Hongbin: Acho que eles estão mudando aos poucos. Em três anos o governo injetou US$ 60 bilhões para 'limpar' os balanços e está incentivando a listagem em bolsas estrangeiras para aumentar sua transparência. Também estão atraindo bancos estrangeiros para associações, tentando trazer a experiência internacional dos parceiros para ajudá-los a melhorar a análise de crédito e a gestão. O HSBC tem 30% do quinto maior banco de varejo chinês, por exemplo. Eles estão se mexendo rápido para tornar o sistema financeiro mais estável. Os compromissos assinados na época da adesão à Organização Mundial do Comércio (OMC) determinam que o país abra o mercado financeiro para concorrência a partir de 2007.

Valor: Há muita desconfiança no exterior em relação à distorção das estatísticas econômicas da China...

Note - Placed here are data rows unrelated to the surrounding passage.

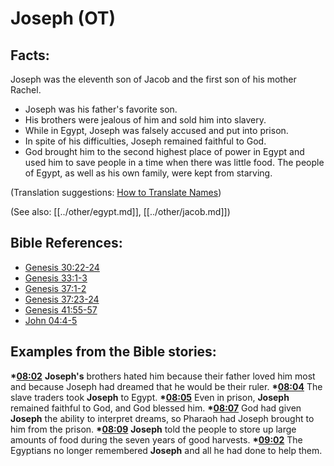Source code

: # Joseph (OT) #

## Facts: ##

Joseph was the eleventh son of Jacob and the first son of his mother Rachel.

 * Joseph was his father's favorite son.
 * His brothers were jealous of him and sold him into slavery.
 * While in Egypt, Joseph was falsely accused and put into prison.
 * In spite of his difficulties, Joseph remained faithful to God.
 * God brought him to the second highest place of power in Egypt and used him to save people in a time when there was little food. The people of Egypt, as well as his own family, were kept from starving.

(Translation suggestions: [How to Translate Names](en/ta-vol1/translate/man/translate-names))

(See also: [[../other/egypt.md]], [[../other/jacob.md]])

## Bible References: ##

* [Genesis 30:22-24](en/tn/gen/help/30/22)
* [Genesis 33:1-3](en/tn/gen/help/33/01)
* [Genesis 37:1-2](en/tn/gen/help/37/01)
* [Genesis 37:23-24](en/tn/gen/help/37/23)
* [Genesis 41:55-57](en/tn/gen/help/41/55)
* [John 04:4-5](en/tn/jhn/help/04/04)

## Examples from the Bible stories: ##

  __*[08:02](en/tn/obs/help/08/02)__ __Joseph's__ brothers hated him because their father loved him most and because Joseph had dreamed that he would be their ruler.
  __*[08:04](en/tn/obs/help/08/04)__ The slave traders took __Joseph__ to Egypt.
  __*[08:05](en/tn/obs/help/08/05)__ Even in prison, __Joseph__ remained faithful to God, and God blessed him.
  __*[08:07](en/tn/obs/help/08/07)__ God had given __Joseph__ the ability to interpret dreams, so Pharaoh had Joseph brought to him from the prison.
  __*[08:09](en/tn/obs/help/08/09)__ __Joseph__ told the people to store up large amounts of food during the seven years of good harvests.
  __*[09:02](en/tn/obs/help/09/02)__ The Egyptians no longer remembered __Joseph__ and all he had done to help them.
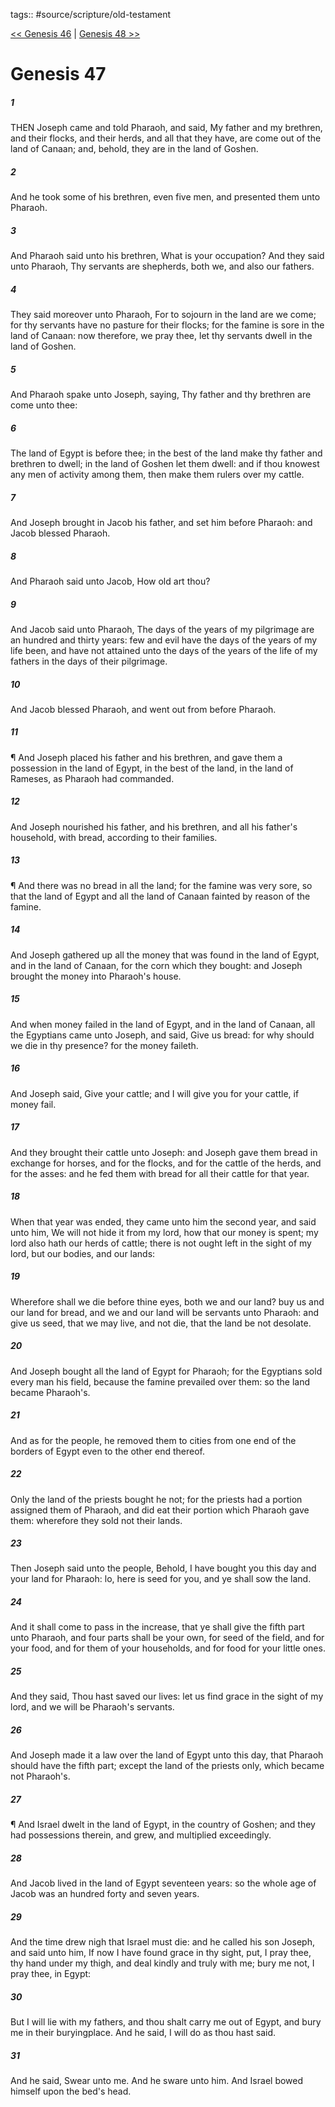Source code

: tags:: #source/scripture/old-testament

[<< Genesis 46](old-testament/01_Genesis/Genesis_46.md) | [Genesis 48 >>](old-testament/01_Genesis/Genesis_48.md)

# Genesis 47

##### 1

THEN Joseph came and told Pharaoh, and said, My father and my brethren, and their flocks, and their herds, and all that they have, are come out of the land of Canaan; and, behold, they are in the land of Goshen.

##### 2

And he took some of his brethren, even five men, and presented them unto Pharaoh.

##### 3

And Pharaoh said unto his brethren, What is your occupation? And they said unto Pharaoh, Thy servants are shepherds, both we, and also our fathers.

##### 4

They said moreover unto Pharaoh, For to sojourn in the land are we come; for thy servants have no pasture for their flocks; for the famine is sore in the land of Canaan: now therefore, we pray thee, let thy servants dwell in the land of Goshen.

##### 5

And Pharaoh spake unto Joseph, saying, Thy father and thy brethren are come unto thee:

##### 6

The land of Egypt is before thee; in the best of the land make thy father and brethren to dwell; in the land of Goshen let them dwell: and if thou knowest any men of activity among them, then make them rulers over my cattle.

##### 7

And Joseph brought in Jacob his father, and set him before Pharaoh: and Jacob blessed Pharaoh.

##### 8

And Pharaoh said unto Jacob, How old art thou?

##### 9

And Jacob said unto Pharaoh, The days of the years of my pilgrimage are an hundred and thirty years: few and evil have the days of the years of my life been, and have not attained unto the days of the years of the life of my fathers in the days of their pilgrimage.

##### 10

And Jacob blessed Pharaoh, and went out from before Pharaoh.

##### 11

¶ And Joseph placed his father and his brethren, and gave them a possession in the land of Egypt, in the best of the land, in the land of Rameses, as Pharaoh had commanded.

##### 12

And Joseph nourished his father, and his brethren, and all his father's household, with bread, according to their families.

##### 13

¶ And there was no bread in all the land; for the famine was very sore, so that the land of Egypt and all the land of Canaan fainted by reason of the famine.

##### 14

And Joseph gathered up all the money that was found in the land of Egypt, and in the land of Canaan, for the corn which they bought: and Joseph brought the money into Pharaoh's house.

##### 15

And when money failed in the land of Egypt, and in the land of Canaan, all the Egyptians came unto Joseph, and said, Give us bread: for why should we die in thy presence? for the money faileth.

##### 16

And Joseph said, Give your cattle; and I will give you for your cattle, if money fail.

##### 17

And they brought their cattle unto Joseph: and Joseph gave them bread in exchange for horses, and for the flocks, and for the cattle of the herds, and for the asses: and he fed them with bread for all their cattle for that year.

##### 18

When that year was ended, they came unto him the second year, and said unto him, We will not hide it from my lord, how that our money is spent; my lord also hath our herds of cattle; there is not ought left in the sight of my lord, but our bodies, and our lands:

##### 19

Wherefore shall we die before thine eyes, both we and our land? buy us and our land for bread, and we and our land will be servants unto Pharaoh: and give us seed, that we may live, and not die, that the land be not desolate.

##### 20

And Joseph bought all the land of Egypt for Pharaoh; for the Egyptians sold every man his field, because the famine prevailed over them: so the land became Pharaoh's.

##### 21

And as for the people, he removed them to cities from one end of the borders of Egypt even to the other end thereof.

##### 22

Only the land of the priests bought he not; for the priests had a portion assigned them of Pharaoh, and did eat their portion which Pharaoh gave them: wherefore they sold not their lands.

##### 23

Then Joseph said unto the people, Behold, I have bought you this day and your land for Pharaoh: lo, here is seed for you, and ye shall sow the land.

##### 24

And it shall come to pass in the increase, that ye shall give the fifth part unto Pharaoh, and four parts shall be your own, for seed of the field, and for your food, and for them of your households, and for food for your little ones.

##### 25

And they said, Thou hast saved our lives: let us find grace in the sight of my lord, and we will be Pharaoh's servants.

##### 26

And Joseph made it a law over the land of Egypt unto this day, that Pharaoh should have the fifth part; except the land of the priests only, which became not Pharaoh's.

##### 27

¶ And Israel dwelt in the land of Egypt, in the country of Goshen; and they had possessions therein, and grew, and multiplied exceedingly.

##### 28

And Jacob lived in the land of Egypt seventeen years: so the whole age of Jacob was an hundred forty and seven years.

##### 29

And the time drew nigh that Israel must die: and he called his son Joseph, and said unto him, If now I have found grace in thy sight, put, I pray thee, thy hand under my thigh, and deal kindly and truly with me; bury me not, I pray thee, in Egypt:

##### 30

But I will lie with my fathers, and thou shalt carry me out of Egypt, and bury me in their buryingplace. And he said, I will do as thou hast said.

##### 31

And he said, Swear unto me. And he sware unto him. And Israel bowed himself upon the bed's head.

Hongbin: Acho que há um elemento de verdade nisso, a China é muito grande, com 1,3 bilhão de habitantes e 70 províncias muito heterogêneas. A economia está em mudança constante e acelerada. Por isso é mais difícil medir o crescimento econômico, PIB, produção. A margem de erro das estatísticas é maior do que em países menores ou mais estáveis. Não acredito que o governo esteja tentando esconder algo ou que tenha dois livros diferentes, um para os estrangeiros e outro para consumo próprio. Não dá para concluir nada se os números mudam de 15,7% num mês para 15,8%, como se faria num país como os EUA. Eu observo a tendência sugerida pela estatística mais do que uso os números exato.

Valor: Não há um excesso de investimento em vários setores?

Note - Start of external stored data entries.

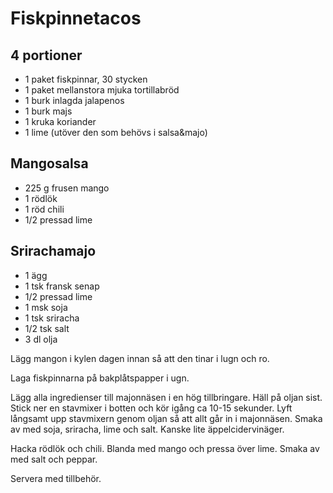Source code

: # Fiskpinnetacos

## 4 portioner

* 1 paket fiskpinnar, 30 stycken
* 1 paket mellanstora mjuka tortillabröd
* 1 burk inlagda jalapenos
* 1 burk majs
* 1 kruka koriander
* 1 lime (utöver den som behövs i salsa&majo)


## Mangosalsa
* 225 g frusen mango
* 1 rödlök
* 1 röd chili
* 1/2 pressad lime


## Srirachamajo
* 1 ägg
* 1 tsk fransk senap
* 1/2 pressad lime
* 1 msk soja
* 1 tsk sriracha
* 1/2 tsk salt
* 3 dl olja


Lägg mangon i kylen dagen innan så att den tinar i lugn och ro.

Laga fiskpinnarna på bakplåtspapper i ugn.

Lägg alla ingredienser till majonnäsen i en hög tillbringare. Häll på oljan sist. Stick ner en stavmixer i botten och
kör igång ca 10-15 sekunder. Lyft långsamt upp stavmixern genom oljan så att allt går in i majonnäsen. Smaka av med
soja, sriracha, lime och salt. Kanske lite äppelcidervinäger.

Hacka rödlök och chili. Blanda med mango och pressa över lime. Smaka av med salt och peppar.

Servera med tillbehör.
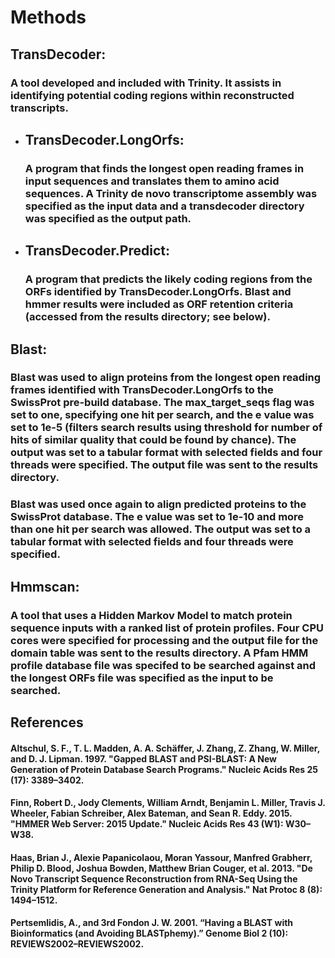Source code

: # Methods
## TransDecoder:
### A tool developed and included with Trinity. It assists in identifying potential coding regions within reconstructed transcripts. 
- ## TransDecoder.LongOrfs:
  ### A program that finds the longest open reading frames in input sequences and translates them to amino acid sequences. A Trinity de novo transcriptome assembly was specified as the input data and a transdecoder directory was specified as the output path.  
- ## TransDecoder.Predict:
  ### A program that predicts the likely coding regions from the ORFs identified by TransDecoder.LongOrfs. Blast and hmmer results were included as ORF retention criteria (accessed from the results directory; see below). 
  
## Blast:
### Blast was used to align proteins from the longest open reading frames identified with TransDecoder.LongOrfs to the SwissProt pre-build database. The max_target_seqs flag was set to one, specifying one hit per search, and the e value was set to 1e-5 (filters search results using threshold for number of hits of similar quality that could be found by chance). The output was set to a tabular format with selected fields and four threads were specified. The output file was sent to the results directory.

### Blast was used once again to align predicted proteins to the SwissProt database. The e value was set to 1e-10 and more than one hit per search was allowed. The output was set to a tabular format with selected fields and four threads were specified. 

## Hmmscan:
### A tool that uses a Hidden Markov Model to match protein sequence inputs with a ranked list of protein profiles. Four CPU cores were specified for processing and the output file for the domain table was sent to the results directory. A Pfam HMM profile database file was specifed to be searched against and the longest ORFs file was specified as the input to be searched. 

## References

#### Altschul, S. F., T. L. Madden, A. A. Schäffer, J. Zhang, Z. Zhang, W. Miller, and D. J. Lipman. 1997. "Gapped BLAST and PSI-BLAST: A New Generation of Protein Database Search Programs." Nucleic Acids Res 25 (17): 3389–3402.

#### Finn, Robert D., Jody Clements, William Arndt, Benjamin L. Miller, Travis J. Wheeler, Fabian Schreiber, Alex Bateman, and Sean R. Eddy. 2015. "HMMER Web Server: 2015 Update." Nucleic Acids Res 43 (W1): W30–W38.

#### Haas, Brian J., Alexie Papanicolaou, Moran Yassour, Manfred Grabherr, Philip D. Blood, Joshua Bowden, Matthew Brian Couger, et al. 2013. "De Novo Transcript Sequence Reconstruction from RNA-Seq Using the Trinity Platform for Reference Generation and Analysis." Nat Protoc 8 (8): 1494–1512.

#### Pertsemlidis, A., and 3rd Fondon J. W. 2001. “Having a BLAST with Bioinformatics (and Avoiding BLASTphemy).” Genome Biol 2 (10): REVIEWS2002–REVIEWS2002.
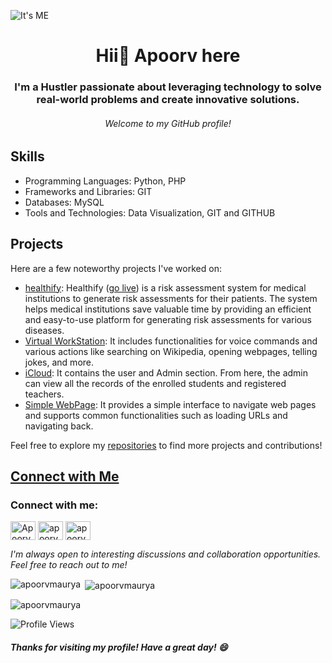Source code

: ![It's ME](https://iili.io/HP917HJ.png)
<h1 align="center">Hii👋 Apoorv here</h1>
<h3 align="center">I'm a Hustler passionate about leveraging technology to solve real-world problems and create innovative solutions.</h3>
<h6 align="center"> Welcome to my GitHub profile!</h6>

## Skills

- Programming Languages: Python, PHP
- Frameworks and Libraries: GIT
- Databases: MySQL
- Tools and Technologies: Data Visualization, GIT and GITHUB

## Projects

Here are a few noteworthy projects I've worked on:

- [healthify](https://github.com/apoorvmaurya/healthify): Healthify ([go live](https://apoorvmaurya.github.io/healthify/)) is a risk assessment system for medical institutions to generate risk assessments for their patients. The system helps medical institutions save valuable time by providing an efficient and easy-to-use platform for generating risk assessments for various diseases.
- [Virtual WorkStation](https://github.com/apoorvmaurya/WorkStation-Virtual-Assistant-): It includes functionalities for voice commands and various actions like searching on Wikipedia, opening webpages, telling jokes, and more.
- [iCloud](https://github.com/apoorvmaurya/iCloud):  It contains the user and Admin section. From here, the admin can view all the records of the enrolled students and registered teachers.
- [Simple WebPage](https://github.com/apoorvmaurya/Python-WebPage): It provides a simple interface to navigate web pages and supports common functionalities such as loading URLs and navigating back.

Feel free to explore my [repositories](https://github.com/apoorvmaurya?tab=repositories) to find more projects and contributions!

## [Connect with Me](https://linktr.ee/ap00rv)
<h3 align="left">Connect with me:</h3>
<p align="left">
<a href="https://twitter.com/Apoorv55248522" target="blank"><img align="center" src="https://raw.githubusercontent.com/rahuldkjain/github-profile-readme-generator/master/src/images/icons/Social/twitter.svg" alt="Apoorv" height="30" width="40" /></a>
<a href="https://www.linkedin.com/in/apoorv-maurya2506/" target="blank"><img align="center" src="https://raw.githubusercontent.com/rahuldkjain/github-profile-readme-generator/master/src/images/icons/Social/linked-in-alt.svg" alt="apoorv-maurya" height="30" width="40" /></a>
<a href="https://www.instagram.com/apoorv_06/" target="blank"><img align="center" src="https://raw.githubusercontent.com/rahuldkjain/github-profile-readme-generator/master/src/images/icons/Social/instagram.svg" alt="apoorv_06" height="30" width="40" /></a>
</p>

*I'm always open to interesting discussions and collaboration opportunities. Feel free to reach out to me!*

<p><img align="left" src="https://github-readme-stats.vercel.app/api/top-langs?username=apoorvmaurya&show_icons=true&locale=en&layout=compact" alt="apoorvmaurya" /></p>

<p>&nbsp;<img align="center" src="https://github-readme-stats.vercel.app/api?username=apoorvmaurya&show_icons=true&locale=en" alt="apoorvmaurya" /></p>

<p><img align="center" src="https://github-readme-streak-stats.herokuapp.com/?user=apoorvmaurya&" alt="apoorvmaurya" /></p>


![Profile Views](https://komarev.com/ghpvc/?username=apoorvmaurya)

##### *Thanks for visiting my profile! Have a great day! 😄*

Hongbin Acho que existe investimento excessivo na área imobiliária e em infra-estrutura. Um exemplo é o trem Maglev, que liga Xangai ao aeroporto internacional, construído com tecnologia alemã- é considerado o trem mais rápido do mundo. Estima-se que o governo de Xangai leve 116 anos para recuperar o investimento, pois ele foi caríssimo e praticamente não tem usuários. Esse é um exemplo de desperdício. A China não precisa de um trem tão luxuoso assim. O governo está tentando reduzir essa taxa de investimento para níveis mais gerenciáveis.

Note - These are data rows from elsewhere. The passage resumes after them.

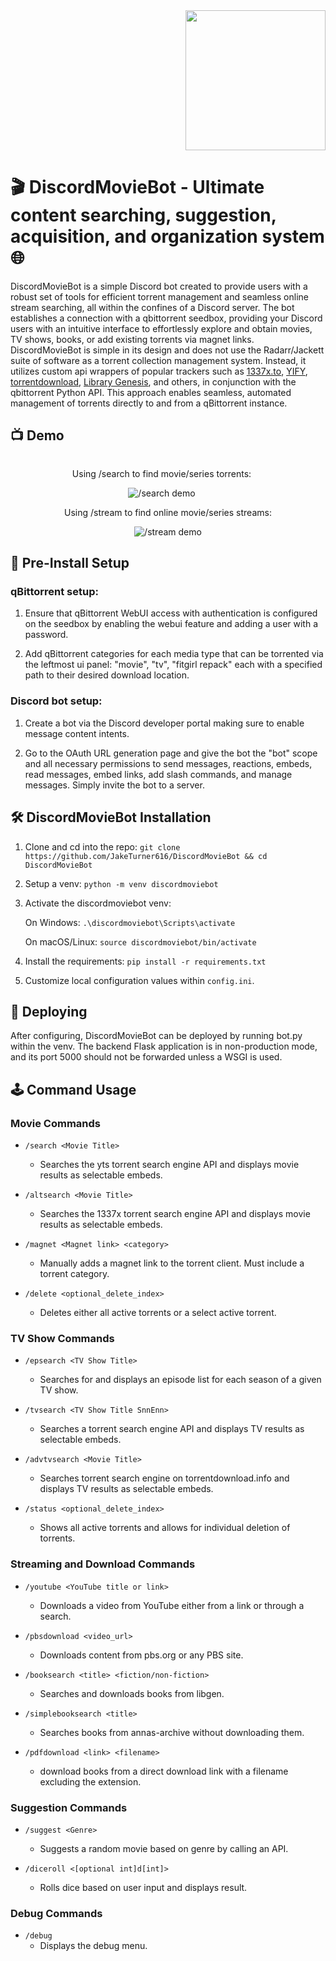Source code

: <div style="display: flex; align-items: flex-start;">
  <div style="flex: 1;">
  </div>
  <div>
    <a href="https://github.com/JakeTurner616/DiscordMovieBot/">
      <img align="right" width="224" height="224" src="https://raw.githubusercontent.com/JakeTurner616/DiscordMovieBot/main/docs/logo.png">
    </a>
  </div>
</div>

# 🎬 DiscordMovieBot - Ultimate content searching, suggestion, acquisition, and organization system 🌐

DiscordMovieBot is a simple Discord bot created to provide users with a robust set of tools for efficient torrent management and seamless online stream searching, all within the confines of a Discord server. The bot establishes a connection with a qbittorrent seedbox, providing your Discord users with an intuitive interface to effortlessly explore and obtain movies, TV shows, books, or add existing torrents via magnet links. DiscordMovieBot is simple in its design and does not use the Radarr/Jackett suite of software as a torrent collection management system. Instead, it utilizes custom api wrappers of popular trackers such as [1337x.to](https://1337x.to), [YIFY](https://yts.mx), [torrentdownload](https://torrentdownload.info), [Library Genesis](https://libgen.is/), and others, in conjunction with the qbittorrent Python API. This approach enables seamless, automated management of torrents directly to and from a qBittorrent instance.

## 📺 Demo

<div style="text-align: center;">
  <div style="display: inline-block; margin-right: 20px;">
    <p>Using /search to find movie/series torrents:</p>
      <img src="https://github.com/JakeTurner616/DiscordMovieBot/raw/807170d8301014c7da00fb4b59a10a9fd6aeacf2/docs/demo0.gif" alt="/search demo">
  </div>

  <div style="display: inline-block;">
    <p>Using /stream to find online movie/series streams:</p>
      <img src="https://github.com/JakeTurner616/DiscordMovieBot/blob/e9ee7c7a065fe25e0bff433976f7bd7346adc440/docs/demo2.gif" alt="/stream demo">    
  </div>
</div>

## 🔧 Pre-Install Setup

### qBittorrent setup:

1) Ensure that qBittorrent WebUI access with authentication is configured on the seedbox by enabling the webui feature and adding a user with a password.

3) Add qBittorrent categories for each media type that can be torrented via the leftmost ui panel: "movie", "tv", "fitgirl repack" each with a specified path to their desired download location.

### Discord bot setup:

1) Create a bot via the Discord developer portal making sure to enable message content intents.
   
3) Go to the OAuth URL generation page and give the bot the "bot" scope and all necessary permissions to send messages, reactions, embeds, read messages, embed links, add slash commands, and manage messages. Simply invite the bot to a server.

## 🛠️ DiscordMovieBot Installation

1) Clone and cd into the repo:
  `git clone https://github.com/JakeTurner616/DiscordMovieBot && cd DiscordMovieBot`

3) Setup a venv:
  `python -m venv discordmoviebot`

4) Activate the discordmoviebot venv:
   
    On Windows:
     `.\discordmoviebot\Scripts\activate`
      
    On macOS/Linux:
      `source discordmoviebot/bin/activate`

5) Install the requirements:
   `pip install -r requirements.txt`

6) Customize local configuration values within `config.ini`.

## 🚀 Deploying

  After configuring, DiscordMovieBot can be deployed by running bot.py within the venv. The backend Flask application is in non-production mode, and its port 5000 should not be forwarded unless a WSGI is used.

## 🕹️ Command Usage

### Movie Commands

- `/search <Movie Title>`
  - Searches the yts torrent search engine API and displays movie results as selectable embeds.

- `/altsearch <Movie Title>`
  - Searches the 1337x torrent search engine API and displays movie results as selectable embeds.

- `/magnet <Magnet link> <category>`
  - Manually adds a magnet link to the torrent client. Must include a torrent category.

- `/delete <optional_delete_index>`
  - Deletes either all active torrents or a select active torrent.

### TV Show Commands

- `/epsearch <TV Show Title>`
  - Searches for and displays an episode list for each season of a given TV show.

- `/tvsearch <TV Show Title SnnEnn>`
  - Searches a torrent search engine API and displays TV results as selectable embeds.

- `/advtvsearch <Movie Title>`
  - Searches torrent search engine on torrentdownload.info and displays TV results as selectable embeds.

- `/status <optional_delete_index>`
  - Shows all active torrents and allows for individual deletion of torrents.

### Streaming and Download Commands

- `/youtube <YouTube title or link>`
  - Downloads a video from YouTube either from a link or through a search.

- `/pbsdownload <video_url>`
  - Downloads content from pbs.org or any PBS site.

- `/booksearch <title> <fiction/non-fiction>`
  - Searches and downloads books from libgen.

- `/simplebooksearch <title>`
  - Searches books from annas-archive without downloading them.

- `/pdfdownload <link> <filename>`
  - download books from a direct download link with a filename excluding the extension.

### Suggestion Commands

- `/suggest <Genre>`
  - Suggests a random movie based on genre by calling an API.

- `/diceroll <[optional int]d[int]>`
  - Rolls dice based on user input and displays result.
 
### Debug Commands

- `/debug`
  - Displays the debug menu.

Valor: Quais são as suas previsões de crescimento?

Hongbin: Esperamos 10,6% neste ano e 8,5% no ano que vem, com a redução dos investimentos e menor crescimento nos EUA, o que provavelmente afetará as exportações. Só uma parte da perda nas exportações será reposta com consumo interno. Será uma desaceleração suave, para um ritmo mais fácil de administrar pelo governo.

Valor: Por quanto tempo será possível manter um regime ditatorial com dinamismo econômico?

Hongbin: Acho que o sistema político vai mudar, mas será uma evolução, e não uma revolução. As chances de uma mudança dramática são muito pequenas. Do ponto de vista econômico, o crescimento está ocorrendo apesar do sistema político, e não por causa dele. Existem alguns fatores negativos para a economia, como a falta de transparência e a corrupção. Mas há alguns casos na história em que países conseguiram crescer sem democracia. De qualquer modo, já vejo uma mudança clara no país.